Items from a data source
----
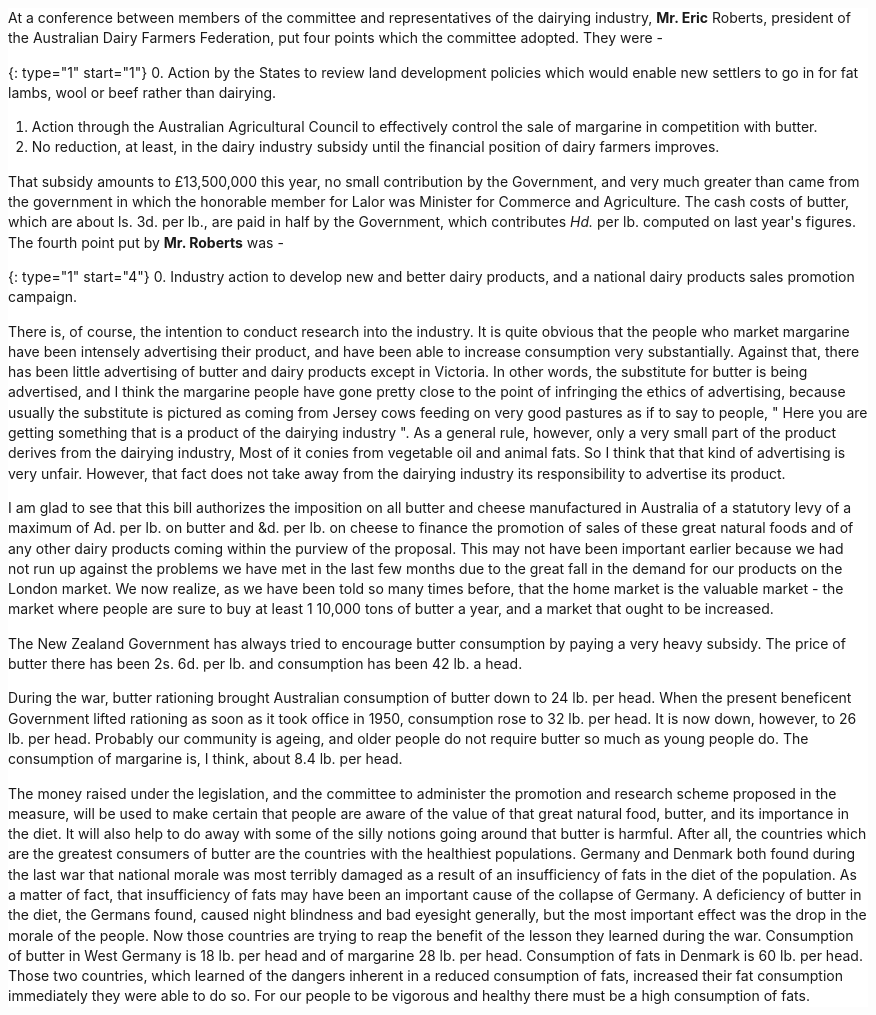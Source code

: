 At a conference between members of the committee and representatives of the dairying industry,  **Mr. Eric**  Roberts,  president  of the Australian Dairy Farmers Federation, put four points which the committee adopted. They were - 

{: type="1" start="1"}
0. Action by the States to review land development policies which would enable new settlers to go in for fat lambs, wool or beef rather than dairying. 
1. Action through the Australian Agricultural Council to effectively control the sale of margarine in competition with butter. 
2. No reduction, at least, in the dairy industry subsidy until the financial position of dairy farmers improves. 

That subsidy amounts to £13,500,000 this year, no small contribution by the Government, and very much greater than came from the government in which the honorable member for Lalor was Minister for Commerce and Agriculture. The cash costs of butter, which are about ls. 3d. per lb., are paid in half by the Government, which contributes  *Hd.*  per lb. computed on last year's figures. The fourth point put by  **Mr. Roberts**  was - 

{: type="1" start="4"}
0. Industry action to develop new and better dairy products, and a national dairy products sales promotion campaign. 

There is, of course, the intention to conduct research into the industry. It is quite obvious that the people who market margarine have been intensely advertising their product, and have been able to increase consumption very substantially. Against that, there has been little advertising of butter and dairy products except in Victoria. In other words, the substitute for butter is being advertised, and I think the margarine people have gone pretty close to the point of infringing the ethics of advertising, because usually the substitute is pictured as coming from Jersey cows feeding on very good pastures as if to say to people, " Here you are getting something that is a product of the dairying industry ". As a general rule, however, only a very small part of the product derives from the dairying industry, Most of it conies from vegetable oil and animal fats. So I think that that kind of advertising is very unfair. However, that fact does not take away from the dairying industry its responsibility to advertise its product. 

I am glad to see that this bill authorizes the imposition on all butter and cheese manufactured in Australia of a statutory levy of a maximum of Ad. per lb. on butter and &amp;d. per lb. on cheese to finance the promotion of sales of these great natural foods and of any other dairy products coming within the purview of the proposal. This may not have been important earlier because we had not run up against the problems we have met in the last few months due to the great fall in the demand for our products on the London market. We now realize, as we have been told so many times before, that the home market is the valuable market - the market where people are sure to buy at least 1 10,000 tons of butter a year, and a market that ought to be increased. 

The New Zealand Government has always tried to encourage butter consumption by paying a very heavy subsidy. The price of butter there has been 2s. 6d. per lb. and consumption has been 42 lb. a head. 

During the war, butter rationing brought Australian consumption of butter down to 24 lb. per head. When the present beneficent Government lifted rationing as soon as it took office in 1950, consumption rose to 32 lb. per head. It is now down, however, to 26 lb. per head. Probably our community is ageing, and older people do not require butter so much as young people do. The consumption of margarine is, I think, about 8.4 lb. per head. 

The money raised under the legislation, and the committee to administer the promotion and research scheme proposed in the measure, will be used to make certain that people are aware of the value of that  great natural food, butter, and its importance in the diet. It will also help to do away with some of the silly notions going around that butter is harmful. After all, the countries which are the greatest consumers of butter are the countries with the healthiest populations. Germany and Denmark both found during the last war that national morale was most terribly damaged as a result of an insufficiency of fats in the diet of the population. As a matter of fact, that insufficiency of fats may have been an important cause of the collapse of Germany. A deficiency of butter in the diet, the Germans found, caused night blindness and bad eyesight generally, but the most important effect was the drop in the morale of the people. Now those countries are trying to reap the benefit of the lesson they learned during the war. Consumption of butter in West Germany is  18  lb. per head and of margarine  28  lb. per head. Consumption of fats in Denmark is 60 lb. per head. Those two countries, which learned of the dangers inherent in a reduced consumption of fats, increased their fat consumption immediately they were able to do so. For our people to be vigorous and healthy there must be a high consumption of fats. 
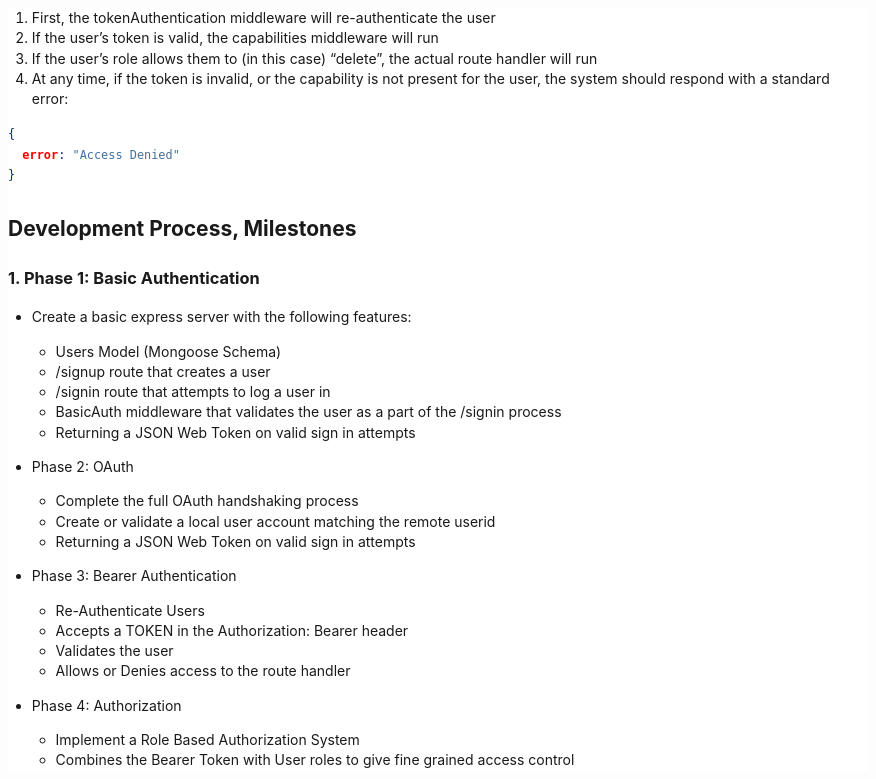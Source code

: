 1. First, the tokenAuthentication middleware will re-authenticate the user
2. If the user’s token is valid, the capabilities middleware will run
3. If the user’s role allows them to (in this case) “delete”, the actual route handler will run
4. At any time, if the token is invalid, or the capability is not present for the user, the
system should respond with a standard error:

```json
{
  error: "Access Denied"
}
```

## Development Process, Milestones

### 1. Phase 1: Basic Authentication

- Create a basic express server with the following features:
  - Users Model (Mongoose Schema)
  - /signup route that creates a user
  - /signin route that attempts to log a user in
  - BasicAuth middleware that validates the user as a part of the /signin process
  - Returning a JSON Web Token on valid sign in attempts

- Phase 2: OAuth
  - Complete the full OAuth handshaking process
  - Create or validate a local user account matching the remote userid
  - Returning a JSON Web Token on valid sign in attempts

- Phase 3: Bearer Authentication
  - Re-Authenticate Users
  - Accepts a TOKEN in the Authorization: Bearer header
  - Validates the user
  - Allows or Denies access to the route handler

- Phase 4: Authorization
  - Implement a Role Based Authorization System
  - Combines the Bearer Token with User roles to give fine grained access control
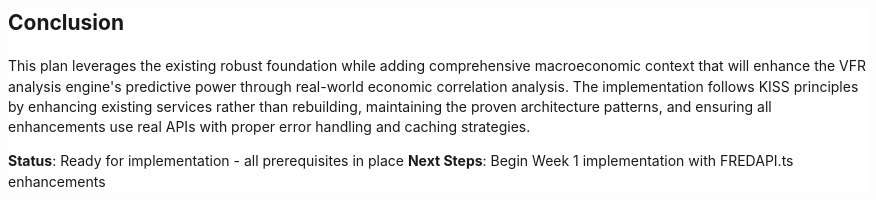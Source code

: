 ## Conclusion

This plan leverages the existing robust foundation while adding comprehensive macroeconomic context that will enhance the VFR analysis engine's predictive power through real-world economic correlation analysis. The implementation follows KISS principles by enhancing existing services rather than rebuilding, maintaining the proven architecture patterns, and ensuring all enhancements use real APIs with proper error handling and caching strategies.

**Status**: Ready for implementation - all prerequisites in place
**Next Steps**: Begin Week 1 implementation with FREDAPI.ts enhancements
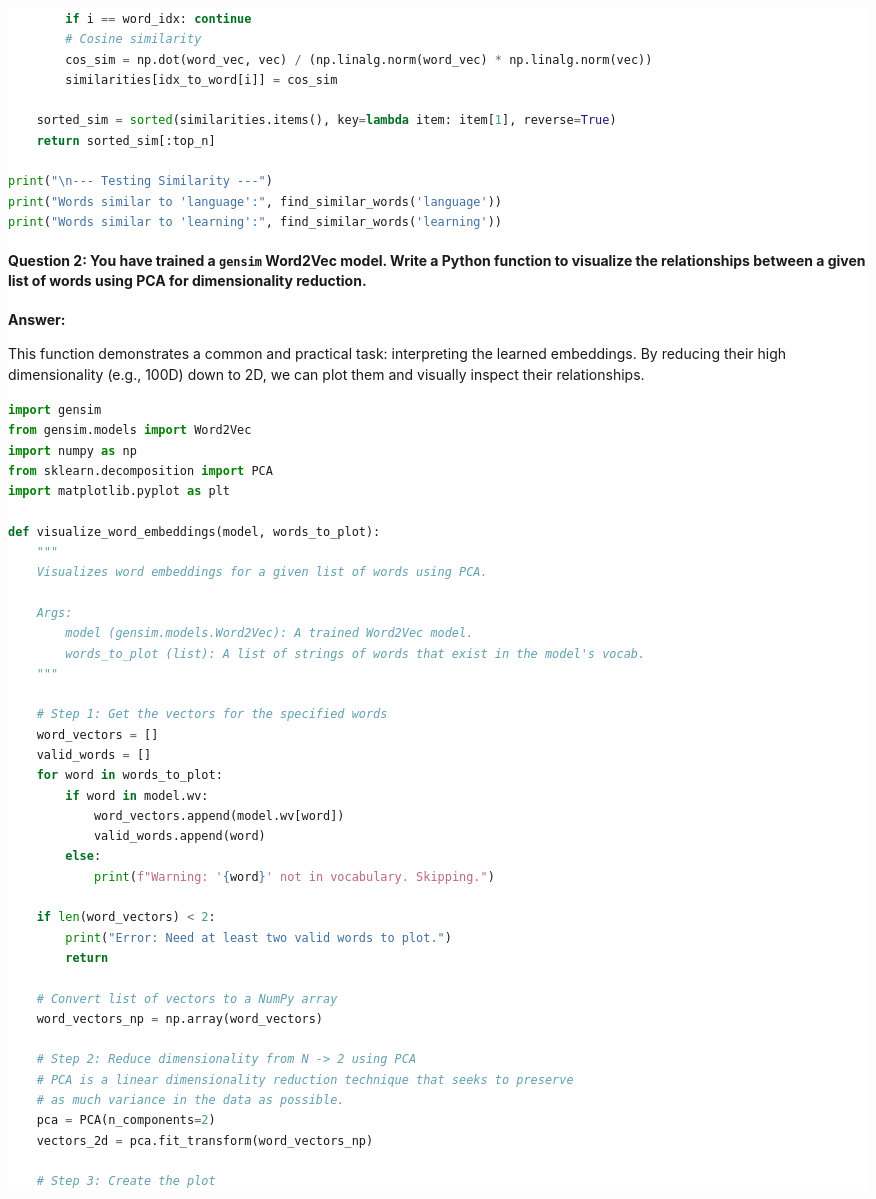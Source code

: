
 ```python
        if i == word_idx: continue
        # Cosine similarity
        cos_sim = np.dot(word_vec, vec) / (np.linalg.norm(word_vec) * np.linalg.norm(vec))
        similarities[idx_to_word[i]] = cos_sim
        
    sorted_sim = sorted(similarities.items(), key=lambda item: item[1], reverse=True)
    return sorted_sim[:top_n]

print("\n--- Testing Similarity ---")
print("Words similar to 'language':", find_similar_words('language'))
print("Words similar to 'learning':", find_similar_words('learning'))

```

#### Question 2: You have trained a `gensim` Word2Vec model. Write a Python function to visualize the relationships between a given list of words using PCA for dimensionality reduction.

**Answer:**

This function demonstrates a common and practical task: interpreting the learned embeddings. By reducing their high dimensionality (e.g., 100D) down to 2D, we can plot them and visually inspect their relationships.

```python
import gensim
from gensim.models import Word2Vec
import numpy as np
from sklearn.decomposition import PCA
import matplotlib.pyplot as plt

def visualize_word_embeddings(model, words_to_plot):
    """
    Visualizes word embeddings for a given list of words using PCA.
    
    Args:
        model (gensim.models.Word2Vec): A trained Word2Vec model.
        words_to_plot (list): A list of strings of words that exist in the model's vocab.
    """
    
    # Step 1: Get the vectors for the specified words
    word_vectors = []
    valid_words = []
    for word in words_to_plot:
        if word in model.wv:
            word_vectors.append(model.wv[word])
            valid_words.append(word)
        else:
            print(f"Warning: '{word}' not in vocabulary. Skipping.")
    
    if len(word_vectors) < 2:
        print("Error: Need at least two valid words to plot.")
        return

    # Convert list of vectors to a NumPy array
    word_vectors_np = np.array(word_vectors)

    # Step 2: Reduce dimensionality from N -> 2 using PCA
    # PCA is a linear dimensionality reduction technique that seeks to preserve
    # as much variance in the data as possible.
    pca = PCA(n_components=2)
    vectors_2d = pca.fit_transform(word_vectors_np)

    # Step 3: Create the plot
```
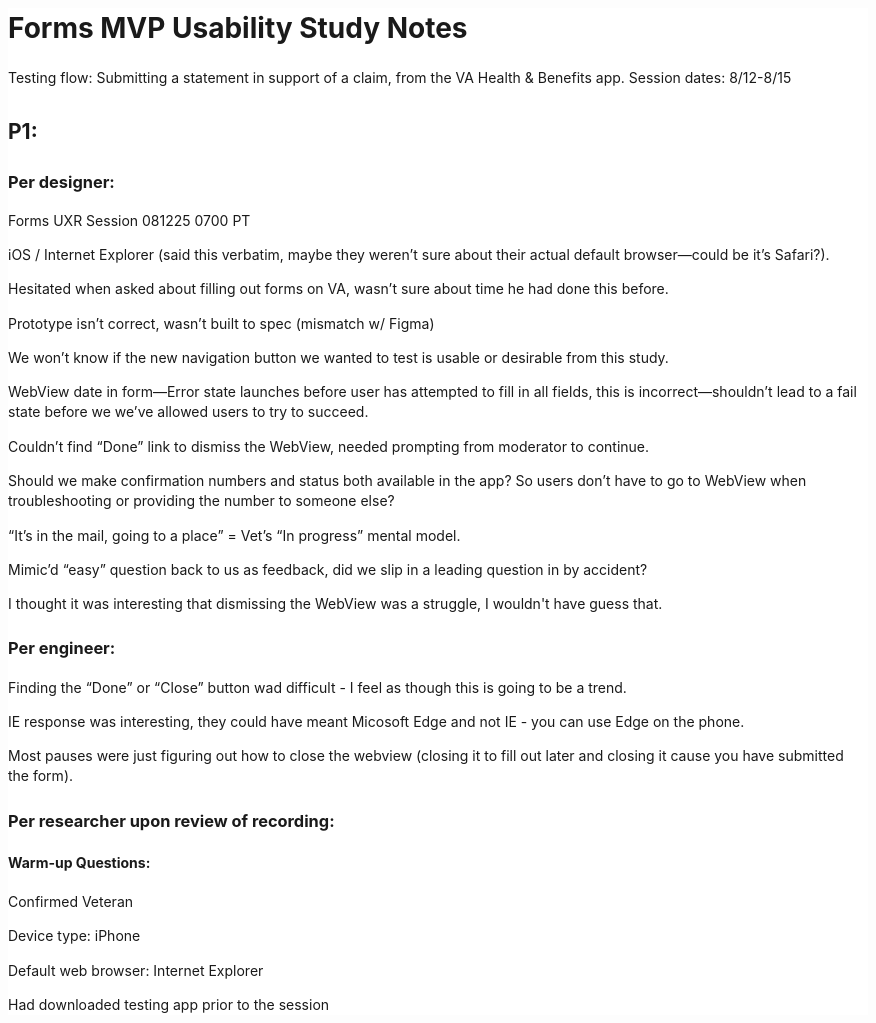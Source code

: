 # Forms MVP Usability Study Notes
Testing flow: Submitting a statement in support of a claim, from the VA Health & Benefits app.
Session dates: 8/12-8/15

## P1: 

### Per designer:

Forms UXR Session 081225 0700 PT

iOS / Internet Explorer (said this verbatim, maybe they weren’t sure about their actual default browser—could be it’s Safari?).

Hesitated when asked about filling out forms on VA, wasn’t sure about time he had done this before.

Prototype isn’t correct, wasn’t built to spec (mismatch w/ Figma)

We won’t know if the new navigation button we wanted to test is usable or desirable from this study.

WebView date in form—Error state launches before user has attempted to fill in all fields, this is incorrect—shouldn’t lead to a fail state before we we’ve allowed users to try to succeed.

Couldn’t find “Done” link to dismiss the WebView, needed prompting from moderator to continue.

Should we make confirmation numbers and status both available in the app? So users don’t have to go to WebView when troubleshooting or providing the number to someone else?

“It’s in the mail, going to a place” = Vet’s “In progress” mental model.

Mimic’d “easy” question back to us as feedback, did we slip in a leading question in by accident?

I thought it was interesting that dismissing the WebView was a struggle, I wouldn't have guess that.

### Per engineer:

Finding the “Done” or “Close” button wad difficult - I feel as though this is going to be a trend.

IE response was interesting, they could have meant Micosoft Edge and not IE - you can use Edge on the phone.

Most pauses were just figuring out how to close the webview (closing it to fill out later and closing it cause you have submitted the form).

### Per researcher upon review of recording:

#### Warm-up Questions:

Confirmed Veteran

Device type: iPhone

Default web browser: Internet Explorer

Had downloaded testing app prior to the session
----
What this task involves ::
Set down, exactly as they appear above, all lines from the one that has "- Re-Authenticate Users" down to the one that has "- Combines the", including those two and no others.

Result of this task ::
  - Re-Authenticate Users
  - Accepts a TOKEN in the Authorization: Bearer header
  - Validates the user
  - Allows or Denies access to the route handler

- Phase 4: Authorization
  - Implement a Role Based Authorization System
  - Combines the Bearer Token with User roles to give fine grained access control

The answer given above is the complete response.